For more than a century, gas taxes have been a major source of revenue for state transportation funding. This has contributed to maintaining the country’s roads. According to a February 2020 white paper by the National Governors Association (NGA), motor fuel taxes make up 29–60 percent of state transportation funding. However, fuel taxes have been declining over the past years because of inflation, better fuel efficiency, and a shift toward electric vehicles, among other factors.
States are now scrambling to find an alternative solution to the problem, one of which is charging vehicle owners by the miles they drive.
The federal government is set to start a pilot program to analyze the proposal and has set aside $124 million from the infrastructure bill that President Joe Biden signed in November 2021. Last year, at least eight states considered bills aimed at taxing drivers of electric vehicles for the distance they cover.

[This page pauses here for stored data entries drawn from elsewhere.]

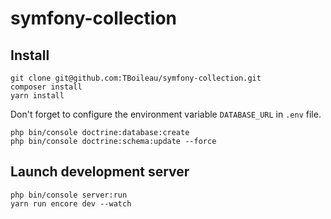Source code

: # symfony-collection

## Install

```
git clone git@github.com:TBoileau/symfony-collection.git
composer install
yarn install
```
Don't forget to configure the environment variable `DATABASE_URL` in `.env` file.
```
php bin/console doctrine:database:create
php bin/console doctrine:schema:update --force
```

## Launch development server
```
php bin/console server:run
yarn run encore dev --watch
```
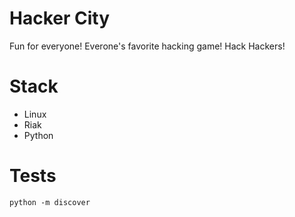 Hacker City
===========

Fun for everyone! Everone's favorite hacking game! Hack Hackers!

Stack
=====

- Linux
- Riak
- Python

Tests
=====

``` python -m discover ```
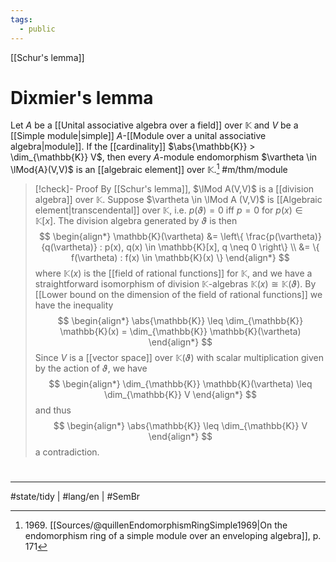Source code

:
 ```yaml
---
tags:
  - public
---
```

[[Schur's lemma]]
# Dixmier's lemma

Let $A$ be a [[Unital associative algebra over a field]] over $\mathbb{K}$ and $V$ be a [[Simple module|simple]] $A$-[[Module over a unital associative algebra|module]].
If the [[cardinality]] $\abs{\mathbb{K}} > \dim_{\mathbb{K}} V$, then every $A$-module endomorphism $\vartheta \in \lMod{A}(V,V)$ is an [[algebraic element]] over $\mathbb{K}$.[^1969] #m/thm/module 

  [^1969]: 1969\. [[Sources/@quillenEndomorphismRingSimple1969|On the endomorphism ring of a simple module over an enveloping algebra]], p. 171

> [!check]- Proof
> By [[Schur's lemma]], $\lMod A(V,V)$ is a [[division algebra]] over $\mathbb{K}$.
> Suppose $\vartheta \in \lMod A (V,V)$ is [[Algebraic element|transcendental]] over $\mathbb{K}$, i.e. $p(\vartheta) = 0$ iff $p = 0$ for $p(x) \in \mathbb{K}[x]$.
> The division algebra generated by $\vartheta$ is then
> $$
> \begin{align*}
> \mathbb{K}(\vartheta) &= \left\{  \frac{p(\vartheta)}{q(\vartheta)} : p(x), q(x) \in \mathbb{K}[x], q \neq 0  \right\} \\
> &= \{ f(\vartheta) : f(x) \in \mathbb{K}(x) \}
> \end{align*}
> $$
> where $\mathbb{K}(x)$ is the [[field of rational functions]] for $\mathbb{K}$,
> and we have a straightforward isomorphism of division $\mathbb{K}$-algebras $\mathbb{K}(x) \cong \mathbb{K}(\vartheta)$.
> By [[Lower bound on the dimension of the field of rational functions]] we have the inequality
> $$
> \begin{align*}
> \abs{\mathbb{K}} \leq \dim_{\mathbb{K}} \mathbb{K}(x) = \dim_{\mathbb{K}} \mathbb{K}(\vartheta)
> \end{align*}
> $$
> Since $V$ is a [[vector space]] over $\mathbb{K}(\vartheta)$ with scalar multiplication given by the action of $\vartheta$, we have
> $$
> \begin{align*}
> \dim_{\mathbb{K}} \mathbb{K}(\vartheta) \leq \dim_{\mathbb{K}} V
> \end{align*}
> $$
> and thus
> $$
> \begin{align*}
> \abs{\mathbb{K}} \leq \dim_{\mathbb{K}} V
> \end{align*}
> $$
> a contradiction. <span class="QED"/>

#
---
#state/tidy | #lang/en | #SemBr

Some of the programs seek to install devices in vehicles to measure miles driven, which has led to privacy concerns.
In an attempt to assuage such worries, Virginia enacted a law in 2022 stating that data collected for the pilot fee-per-mile program will not be used for any purpose other than to collect unpaid fees.
In its 2021 State Expenditure Report (pdf), the National Association of State Budget Officers warned that “states are concerned that in the long term, the current structure of state and federal fuel tax revenue will not be able to meet transportation needs as most gas taxes are set at fixed rates and do not rise with inflation.”

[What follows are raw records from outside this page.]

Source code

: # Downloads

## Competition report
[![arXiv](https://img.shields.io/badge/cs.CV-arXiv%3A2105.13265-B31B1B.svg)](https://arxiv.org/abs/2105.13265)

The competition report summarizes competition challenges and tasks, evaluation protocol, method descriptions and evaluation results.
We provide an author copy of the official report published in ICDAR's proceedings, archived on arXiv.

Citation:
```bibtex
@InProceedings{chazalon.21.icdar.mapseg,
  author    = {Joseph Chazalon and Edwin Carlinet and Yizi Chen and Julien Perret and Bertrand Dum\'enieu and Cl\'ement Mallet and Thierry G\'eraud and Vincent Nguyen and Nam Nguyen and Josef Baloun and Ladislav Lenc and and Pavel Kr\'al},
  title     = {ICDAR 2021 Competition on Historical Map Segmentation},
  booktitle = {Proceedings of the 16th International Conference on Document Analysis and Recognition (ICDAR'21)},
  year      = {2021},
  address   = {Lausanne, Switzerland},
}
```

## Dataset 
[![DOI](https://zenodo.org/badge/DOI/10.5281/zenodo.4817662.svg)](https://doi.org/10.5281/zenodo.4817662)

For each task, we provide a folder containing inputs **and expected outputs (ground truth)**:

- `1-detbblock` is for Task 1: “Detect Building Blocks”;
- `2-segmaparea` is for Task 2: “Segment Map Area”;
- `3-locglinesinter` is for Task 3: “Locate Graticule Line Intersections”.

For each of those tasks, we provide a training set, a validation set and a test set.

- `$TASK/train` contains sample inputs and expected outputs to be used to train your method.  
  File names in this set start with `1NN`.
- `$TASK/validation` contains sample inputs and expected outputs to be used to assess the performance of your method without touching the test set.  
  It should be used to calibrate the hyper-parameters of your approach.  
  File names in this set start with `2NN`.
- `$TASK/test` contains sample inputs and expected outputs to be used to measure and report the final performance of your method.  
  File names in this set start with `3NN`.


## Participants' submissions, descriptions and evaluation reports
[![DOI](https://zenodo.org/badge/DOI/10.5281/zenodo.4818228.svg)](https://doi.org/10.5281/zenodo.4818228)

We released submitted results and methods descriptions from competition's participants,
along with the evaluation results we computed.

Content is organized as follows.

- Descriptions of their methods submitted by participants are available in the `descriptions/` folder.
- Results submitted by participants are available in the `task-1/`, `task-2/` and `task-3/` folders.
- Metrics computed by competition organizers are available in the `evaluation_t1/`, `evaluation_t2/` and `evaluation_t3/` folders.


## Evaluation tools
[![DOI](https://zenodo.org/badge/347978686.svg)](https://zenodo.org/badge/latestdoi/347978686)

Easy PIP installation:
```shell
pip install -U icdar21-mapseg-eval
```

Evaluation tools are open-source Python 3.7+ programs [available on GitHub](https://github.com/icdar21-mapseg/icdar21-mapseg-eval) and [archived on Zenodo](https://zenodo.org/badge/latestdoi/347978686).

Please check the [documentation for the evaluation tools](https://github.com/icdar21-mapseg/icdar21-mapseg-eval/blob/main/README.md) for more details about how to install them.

Since 1993, the federal per gallon tax has remained unchanged at $0.184. In 2021, the Congressional Budget Office projected that if the taxation system remains unchanged and spending on infrastructure rises according to estimates, the federal Highway Trust Fund will see a shortfall of up to $140 billion by 2031.
While states explore a per-mile road usage charge system, some experts are apprehensive about it. In an interview with the Associated Press, Eric Paul Dennis, a transportation analyst at the Citizens Research Council of Michigan, raised doubts as to whether a road usage-charge system will work in the United States, pointing to the failure of states to implement such a functional, mandatory program despite several years of research.

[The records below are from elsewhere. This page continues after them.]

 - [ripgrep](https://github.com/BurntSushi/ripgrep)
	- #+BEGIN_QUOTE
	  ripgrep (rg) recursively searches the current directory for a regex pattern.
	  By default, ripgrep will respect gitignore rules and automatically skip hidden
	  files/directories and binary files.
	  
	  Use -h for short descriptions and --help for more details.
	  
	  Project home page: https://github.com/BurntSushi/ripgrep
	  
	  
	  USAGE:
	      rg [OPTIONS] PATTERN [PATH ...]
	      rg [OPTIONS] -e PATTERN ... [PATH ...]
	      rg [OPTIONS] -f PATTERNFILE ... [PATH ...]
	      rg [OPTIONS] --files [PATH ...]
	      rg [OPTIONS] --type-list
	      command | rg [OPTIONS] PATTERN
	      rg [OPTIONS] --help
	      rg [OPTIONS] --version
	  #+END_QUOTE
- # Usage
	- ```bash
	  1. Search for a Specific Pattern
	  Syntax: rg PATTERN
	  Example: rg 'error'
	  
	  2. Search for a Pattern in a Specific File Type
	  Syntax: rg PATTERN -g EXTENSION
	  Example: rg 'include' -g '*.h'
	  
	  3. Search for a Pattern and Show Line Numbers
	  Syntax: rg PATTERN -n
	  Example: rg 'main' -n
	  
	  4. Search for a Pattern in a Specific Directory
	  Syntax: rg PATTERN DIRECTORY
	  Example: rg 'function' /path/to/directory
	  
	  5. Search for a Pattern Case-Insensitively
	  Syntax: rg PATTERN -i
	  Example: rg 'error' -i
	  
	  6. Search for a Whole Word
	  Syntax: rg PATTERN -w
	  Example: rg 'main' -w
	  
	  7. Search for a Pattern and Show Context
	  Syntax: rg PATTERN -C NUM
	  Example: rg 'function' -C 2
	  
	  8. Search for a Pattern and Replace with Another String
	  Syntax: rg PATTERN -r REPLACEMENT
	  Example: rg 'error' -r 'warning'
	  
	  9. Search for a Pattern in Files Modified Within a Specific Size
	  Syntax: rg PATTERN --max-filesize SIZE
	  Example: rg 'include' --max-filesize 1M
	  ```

“There’s no program design that I have seen that I think can be implemented at scale in a way that is publicly acceptable,” he said.
“That doesn’t mean that a program can’t be designed to do so, but I feel like if you can’t even conceive of the program architecture that seems like something that would work, you probably shouldn’t put too much faith in it.”
At present, only three states are making revenue from road usage charges or mileage-based user fees: Virginia, Utah, and Oregon. In Colorado, home deliveries from Amazon and other retailers were assessed additional charges from last year to fund transportation projects.
One of the states that is testing out a pilot road usage-charge program is California. In October 2021, Democratic California Gov. Gavin Newsom signed into law Senate Bill 339, which approved an extended road usage charge pilot program effective through Jan. 1, 2027.
The program, which kicked off in March 2023, is meant to determine how the state can implement a road usage charge that will replace the gas tax.
The pilot study comes as a 2020 executive order by Newsom mandates that all new cars and passenger trucks sold in California by 2035 be zero-emission vehicles.